Weird compiler error and template inheritance
Asked Answered
H

3

5

Could someone explain me why this code:

class safe_bool_base
{ //13
    protected:

        typedef void (safe_bool_base::*bool_type)() const;

        void this_type_does_not_support_comparisons() const {} //18

        safe_bool_base() {}
        safe_bool_base(const safe_bool_base&) {}
        safe_bool_base& operator=(const safe_bool_base&) { return *this; }
        ~safe_bool_base() {}
};

template <typename T=void> class safe_bool : public safe_bool_base
{
    public:

        operator bool_type() const
        {
            return (static_cast<const T*>(this))->boolean_test() ? &safe_bool_base::this_type_does_not_support_comparisons : 0;
        }

    protected:

        ~safe_bool() {}
};

template <> class safe_bool<void> : public safe_bool_base
{
    public:

        operator bool_type() const
        {
            return (boolean_test() == true) ? &safe_bool_base::this_type_does_not_support_comparisons : 0; //46
        }

    protected:

        virtual bool boolean_test() const = 0;
        virtual ~safe_bool() {}
};

Produces the following compiler error ?

c:\project\include\safe_bool.hpp(46) : error C2248: 'safe_bool_base::this_type_does_not_support_comparisons' : cannot access protected member declared in class 'safe_bool_base'
c:\project\include\safe_bool.hpp(18) : see declaration of 'safe_bool_base::this_type_does_not_support_comparisons'
c:\project\include\safe_bool.hpp(13) : see declaration of 'safe_bool_base'

Since both safe_bool templates derive from safe_bool_base, I don't understand why one can't access a protected member of the base class.

Am I missing something ?

Hawser answered 7/9, 2010 at 9:41 Comment(2)
This is a good question. Suggest you to add tag 'protected', 'base', 'derived' as well to the question for this to come up in searches/referencesRyon
@Chubsdad: Thanks.
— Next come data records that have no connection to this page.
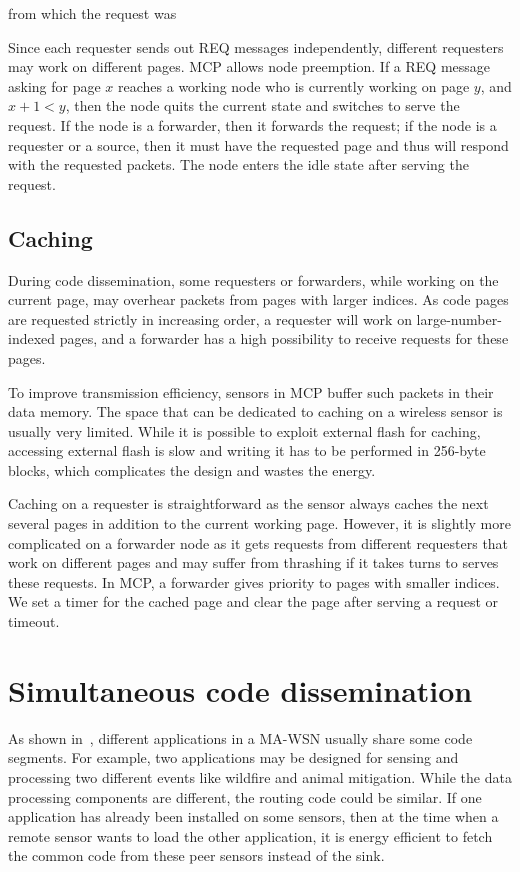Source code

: from which the request was %

Since each requester sends out REQ messages independently, different requesters may work on different pages. MCP allows 
node preemption. If a REQ message asking for page $x$ reaches a working node who is currently working on page $y$, and 
$x+1 < y$, then the node quits the current state and switches to serve the request. If the node is a forwarder, then it 
forwards the request; if the node is a requester or a source, then it must have the requested page and thus will 
respond with the requested packets. The node enters the idle state after serving the request.

\subsection{Caching}
During code dissemination, some requesters or forwarders, while working on the current page, may overhear packets from 
pages with larger indices. As code pages are requested strictly in increasing order, a requester will work on 
large-number-indexed pages, and a forwarder has a high possibility to receive requests for these pages. 

To improve transmission efficiency, sensors in MCP buffer such packets in their data memory. The space that can be 
dedicated to caching on a wireless sensor is usually very limited. While it is possible to exploit external flash for 
caching, accessing external flash is slow and writing it has to be performed in 256-byte blocks, which complicates the 
design and wastes the energy. 

Caching on a requester is straightforward as the sensor always caches the next several pages in addition to the current 
working page. However, it is slightly more complicated on a forwarder node as it gets requests from different 
requesters that work on different pages and may suffer from thrashing if it takes turns to serves these requests. In 
MCP, a forwarder gives priority to pages with smaller indices. We set a timer for the cached page and clear the page 
after serving a request or timeout.


\section{Simultaneous code dissemination}
As shown in~\cite{melete}, different applications in a MA-WSN
usually share some code segments. For example, two applications
may be designed for sensing and processing two different
events like wildfire and animal mitigation. While the
data processing components are different, the routing code
could be similar. If one application has already been installed
on some sensors, then at the time when a remote sensor
wants to load the other application, it is energy efficient
to fetch the common code from these peer sensors instead of
the sink. 

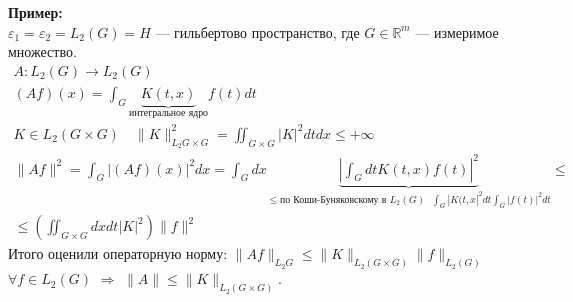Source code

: \documentclass[12pt]{article}
\begin{document}
\textbf{Пример:}\\
$\varepsilon_1 = \varepsilon_2 = L_2(G) = H$ --- гильбертово пространство, где $G \in \mathbb R^m$ --- измеримое множество.
\begin{gather*}
    A : L_2(G) \to L_2(G)\\
    (Af)(x) = \int_G \underbrace{K(t, x)}_{\text{интегральное ядро}} f(t) dt\\
    K \in L_2(G \times G) \quad \|K\|^2_{L_2{G \times G}} = \iint_{G \times G} |K|^2 dt dx \le +\infty\\
    \|Af\|^2 = \int_{G} |(Af)(x)|^2 dx = \int_G dx  \underbrace{\left| \int_G dt K(t, x) f(t) \right|^2}_{\le\text{по Коши-Буняковскому в }L_2(G)\text{ }
    \int_G |K(t, x|^2 dt \int_G |f(t)|^2 dt}\le\\
    \le \left(\iint_{G \times G} dx dt |K|^2 \right)\|f\|^2
\end{gather*}
Итого оценили операторную норму: $\|Af\|_{L_2{G}} \le \|K\|_{L_2(G \times G)}\|f\|_{L_2(G)}$ $\forall f \in L_2(G)$ $\Rightarrow$ $\boxed{\|A\| \le \|K\|_{L_2(G \times G)}}$.
\end{document}
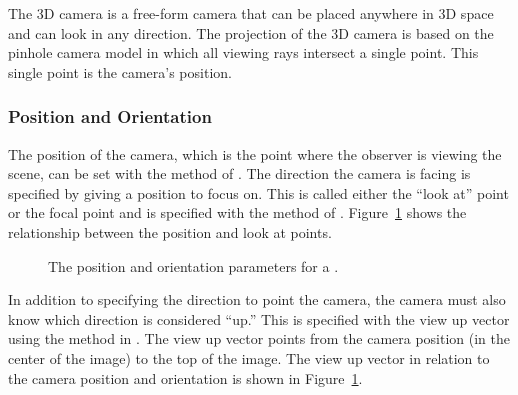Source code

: 
The 3D camera is a free-form camera that can be placed anywhere in 3D space
and can look in any direction. The projection of the 3D camera is based on
the  pinhole camera model in
which all viewing rays intersect a single point. This single point is the
camera's position.

\subsubsection{Position and Orientation}


The position of the camera, which is the point where the observer is
viewing the scene, can be set with the  method of
. The direction the camera is facing is specified by
giving a position to focus on. This is called either the ``look at'' point
or the focal point and is specified with the  method of
. Figure~\ref{fig:CameraPositionOrientation3D} shows
the relationship between the position and look at points.

\begin{figure}[htb]
  \centering
  \caption{The position and orientation parameters for a
    .}
  \label{fig:CameraPositionOrientation3D}
\end{figure}


In addition to specifying the direction to point the camera, the camera
must also know which direction is considered ``up.'' This is specified with
the view up vector using the  method in
. The view up vector points from the camera position
(in the center of the image) to the top of the image. The view up vector in
relation to the camera position and orientation is shown in
Figure~\ref{fig:CameraPositionOrientation3D}.


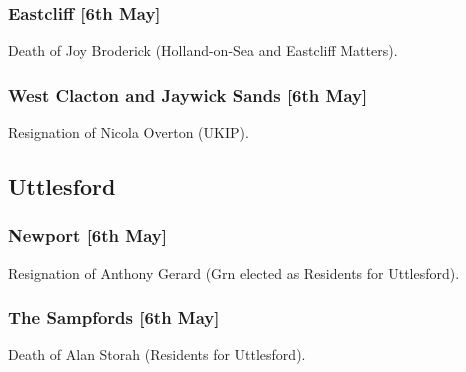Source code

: \documentclass[a4paper,openany]{book}
\begin{document}
\begin{resultsiii}
\subsubsection*{Eastcliff \hspace*{\fill}\nolinebreak[1]%
	\enspace\hspace*{\fill}
	[6th May]}


Death of Joy Broderick (Holland-on-Sea and Eastcliff Matters).

\subsubsection*{West Clacton and Jaywick Sands \hspace*{\fill}\nolinebreak[1]%
	\enspace\hspace*{\fill}
	[6th May]}


Resignation of Nicola Overton (UKIP).

\subsection*{Uttlesford}

\subsubsection*{Newport \hspace*{\fill}\nolinebreak[1]%
	\enspace\hspace*{\fill}
	[6th May]}


Resignation of Anthony Gerard (Grn elected as Residents for Uttlesford).

\subsubsection*{The Sampfords \hspace*{\fill}\nolinebreak[1]%
	\enspace\hspace*{\fill}
	[6th May]}


Death of Alan Storah (Residents for Uttlesford).


\end{resultsiii}
\end{document}
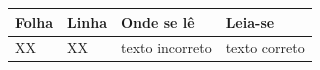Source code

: 
\begin{errata}

\begin{tabular}{|p{2cm}|p{2cm}|p{5cm}|p{5cm}|}
\hline
\textbf{Folha} & \textbf{Linha} & \textbf{Onde se lê} & \textbf{Leia-se} \\
\hline
XX & XX & texto incorreto & texto correto \\
\hline
\end{tabular}

\end{errata}
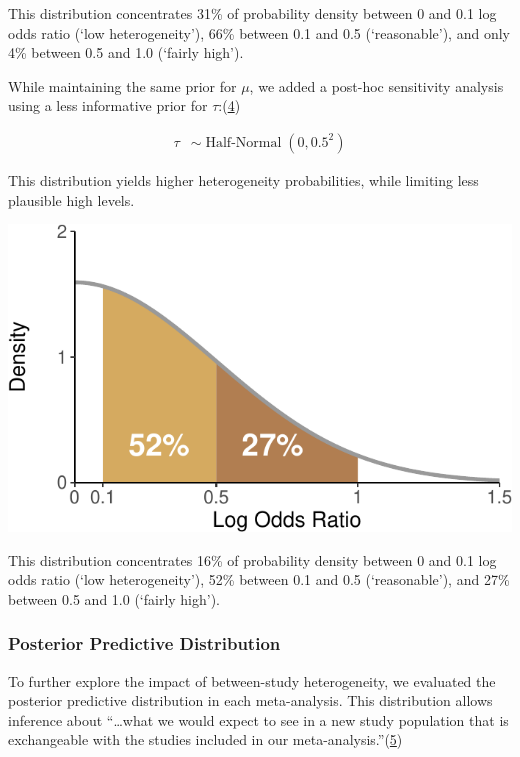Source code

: \documentclass[
  12pt,
]{article}
\begin{document}
This distribution concentrates 31\% of probability density between 0 and
0.1 log odds ratio (`low heterogeneity'), 66\% between 0.1 and 0.5
(`reasonable'), and only 4\% between 0.5 and 1.0 (`fairly high').

\newpage

While maintaining the same prior for \(\mu\), we added a post-hoc
sensitivity analysis using a less informative prior for
\(\tau\):(\protect\hyperlink{ref-rover2021}{4})

\begin{align*}
\tau & \sim \operatorname{Half-Normal}(0, 0.5^2)
\end{align*}

This distribution yields higher heterogeneity probabilities, while
limiting less plausible high levels.

\begin{center}\includegraphics{supplementary_material_files/figure-latex/weakly tau prior visualization-1} \end{center}

This distribution concentrates 16\% of probability density between 0 and
0.1 log odds ratio (`low heterogeneity'), 52\% between 0.1 and 0.5
(`reasonable'), and 27\% between 0.5 and 1.0 (`fairly high').

\hypertarget{posterior-predictive-distribution}{%
\subsubsection{Posterior Predictive
Distribution}\label{posterior-predictive-distribution}}

To further explore the impact of between-study heterogeneity, we
evaluated the posterior predictive distribution in each meta-analysis.
This distribution allows inference about ``\ldots what we would expect
to see in a new study population that is exchangeable with the studies
included in our meta-analysis.''(\protect\hyperlink{ref-welton2020}{5})
\end{document}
I can only add one more tag. (5 is the maximum tag count afaik.)Hawser
R
9

This should probably help (reproducible in a non template situation also)

struct A{
protected:
    void f(){}
};

struct B : A{
    void g(){&A::f;}        // error, due to Standard rule quoted below
};

int main(){
}

VS gives "'A::f' : cannot access protected member declared in class 'A'"

For the same code, Comeau gives

"ComeauTest.c", line 7: error: protected function "A::f" (declared at line 3) is not accessible through a "A" pointer or object void g(){&A::f;} ^

"ComeauTest.c", line 7: warning: expression has no effect void g(){&A::f;}

Here is the fixed code which achieves the desired intentions

struct A{
protected:
    void f(){}
};

struct B : A{
    void g(){&B::f;}        // works now
};

int main(){
}

So, why does the first code snippet not work?

This is because of the following rule in the C++ Standard03

11.5/1- "When a friend or a member function of a derived class references a protected nonstatic member function or protected nonstatic data member of a base class, an access check applies in addition to those described earlier in clause 11.102) Except when forming a pointer to member (5.3.1), the access must be through a pointer to, reference to, or object of the derived class itself (or any class derived from that class) (5.2.5). If the access is to form a pointer to member, the nested-name-specifier shall name the derived class (or any class derived from that class).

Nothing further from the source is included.